An important next step is to crystallize the Izumo1-Juno complex so that its three-dimensional structure can be obtained at atomic resolution, says Luca Jovine, an X-ray crystallographer at the Karolinska Institute in Stockholm, whose research focuses on fertilization. Knowledge of the precise binding surface could help researchers find small molecules to interfere with the protein-receptor interaction as new drug candidates for contraception, Jovine adds.

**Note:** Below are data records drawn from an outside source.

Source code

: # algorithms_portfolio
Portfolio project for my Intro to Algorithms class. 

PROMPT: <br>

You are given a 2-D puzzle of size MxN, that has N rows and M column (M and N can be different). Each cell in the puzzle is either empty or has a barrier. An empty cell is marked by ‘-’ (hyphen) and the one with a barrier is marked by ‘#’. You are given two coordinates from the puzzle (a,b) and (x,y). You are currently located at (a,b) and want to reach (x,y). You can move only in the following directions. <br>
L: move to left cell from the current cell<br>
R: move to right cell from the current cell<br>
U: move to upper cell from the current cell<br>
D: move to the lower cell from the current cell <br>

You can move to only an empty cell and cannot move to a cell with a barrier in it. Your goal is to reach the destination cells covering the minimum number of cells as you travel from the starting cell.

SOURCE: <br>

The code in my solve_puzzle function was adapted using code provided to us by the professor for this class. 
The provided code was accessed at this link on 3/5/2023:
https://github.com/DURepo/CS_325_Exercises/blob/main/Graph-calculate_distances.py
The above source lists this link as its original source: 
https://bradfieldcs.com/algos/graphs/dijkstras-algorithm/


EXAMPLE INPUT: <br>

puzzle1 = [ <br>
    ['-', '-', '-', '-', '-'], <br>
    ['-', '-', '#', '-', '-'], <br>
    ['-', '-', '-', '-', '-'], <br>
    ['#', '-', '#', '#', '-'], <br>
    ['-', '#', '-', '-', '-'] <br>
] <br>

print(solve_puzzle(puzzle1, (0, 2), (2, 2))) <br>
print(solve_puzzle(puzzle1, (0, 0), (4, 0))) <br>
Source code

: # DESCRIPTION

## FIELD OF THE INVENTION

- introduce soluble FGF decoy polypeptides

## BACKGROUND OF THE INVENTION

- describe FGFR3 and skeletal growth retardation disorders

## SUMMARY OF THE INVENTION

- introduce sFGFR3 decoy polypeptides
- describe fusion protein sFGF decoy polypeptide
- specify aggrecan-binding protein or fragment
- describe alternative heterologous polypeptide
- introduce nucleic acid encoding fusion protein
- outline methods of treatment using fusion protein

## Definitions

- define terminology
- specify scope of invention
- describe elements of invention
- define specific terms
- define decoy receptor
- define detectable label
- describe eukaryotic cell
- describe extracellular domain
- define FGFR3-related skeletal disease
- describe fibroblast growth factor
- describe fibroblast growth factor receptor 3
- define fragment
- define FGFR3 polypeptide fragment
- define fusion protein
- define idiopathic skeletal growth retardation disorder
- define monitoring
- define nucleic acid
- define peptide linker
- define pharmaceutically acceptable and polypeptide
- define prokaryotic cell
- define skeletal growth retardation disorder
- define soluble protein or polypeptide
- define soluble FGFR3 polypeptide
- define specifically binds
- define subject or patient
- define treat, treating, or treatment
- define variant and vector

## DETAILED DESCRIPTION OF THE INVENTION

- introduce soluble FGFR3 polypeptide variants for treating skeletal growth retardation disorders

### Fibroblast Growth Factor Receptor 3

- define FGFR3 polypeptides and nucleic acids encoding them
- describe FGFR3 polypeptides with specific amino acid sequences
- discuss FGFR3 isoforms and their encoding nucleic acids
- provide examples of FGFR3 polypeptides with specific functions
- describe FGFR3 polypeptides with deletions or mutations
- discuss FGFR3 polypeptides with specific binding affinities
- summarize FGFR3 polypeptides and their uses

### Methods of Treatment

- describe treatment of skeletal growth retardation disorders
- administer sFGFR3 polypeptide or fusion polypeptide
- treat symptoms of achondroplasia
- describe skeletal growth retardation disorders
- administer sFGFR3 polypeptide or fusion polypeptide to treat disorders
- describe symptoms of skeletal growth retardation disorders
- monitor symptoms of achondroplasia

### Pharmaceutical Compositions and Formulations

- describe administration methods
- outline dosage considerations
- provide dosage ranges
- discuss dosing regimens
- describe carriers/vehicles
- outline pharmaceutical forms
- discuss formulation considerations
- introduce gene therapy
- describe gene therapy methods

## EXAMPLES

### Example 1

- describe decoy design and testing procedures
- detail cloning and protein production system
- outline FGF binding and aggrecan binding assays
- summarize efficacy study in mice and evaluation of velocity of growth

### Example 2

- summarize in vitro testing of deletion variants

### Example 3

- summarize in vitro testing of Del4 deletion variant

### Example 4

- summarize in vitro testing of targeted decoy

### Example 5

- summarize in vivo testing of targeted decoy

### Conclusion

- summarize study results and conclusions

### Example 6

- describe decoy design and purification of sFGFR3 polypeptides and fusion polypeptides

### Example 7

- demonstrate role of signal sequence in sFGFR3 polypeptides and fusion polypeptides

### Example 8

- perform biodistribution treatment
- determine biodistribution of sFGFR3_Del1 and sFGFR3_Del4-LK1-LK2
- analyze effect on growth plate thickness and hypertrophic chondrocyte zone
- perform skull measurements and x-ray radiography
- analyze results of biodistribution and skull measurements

Meanwhile, the work could lead to a simple genetic screen that could help in guiding fertility treatment, Wright says. For example, if a couple has a version of Izumo1 or Juno incapable of forming the binding complex, then in vitro fertilization (IVF) simply won’t be successful because a sperm must still bind and fertilize an egg even though this meeting is orchestrated in a lab dish. In this case the couple could skip expensive IVF protocols and instead try intracytoplasmic sperm injection, a procedure in which sperm is directly injected into an egg, Wright says.
In the course of their work, Wright’s team also discovered the mechanism by which eggs avoid fertilization by multiple sperm. They found that shortly after a sperm has traversed the egg’s plasma membrane, Juno receptors “are shed from the plasma membrane in vesicles,” Visconti says. “This explains why no other newly arriving sperm can bind Juno receptors and enter the cell.”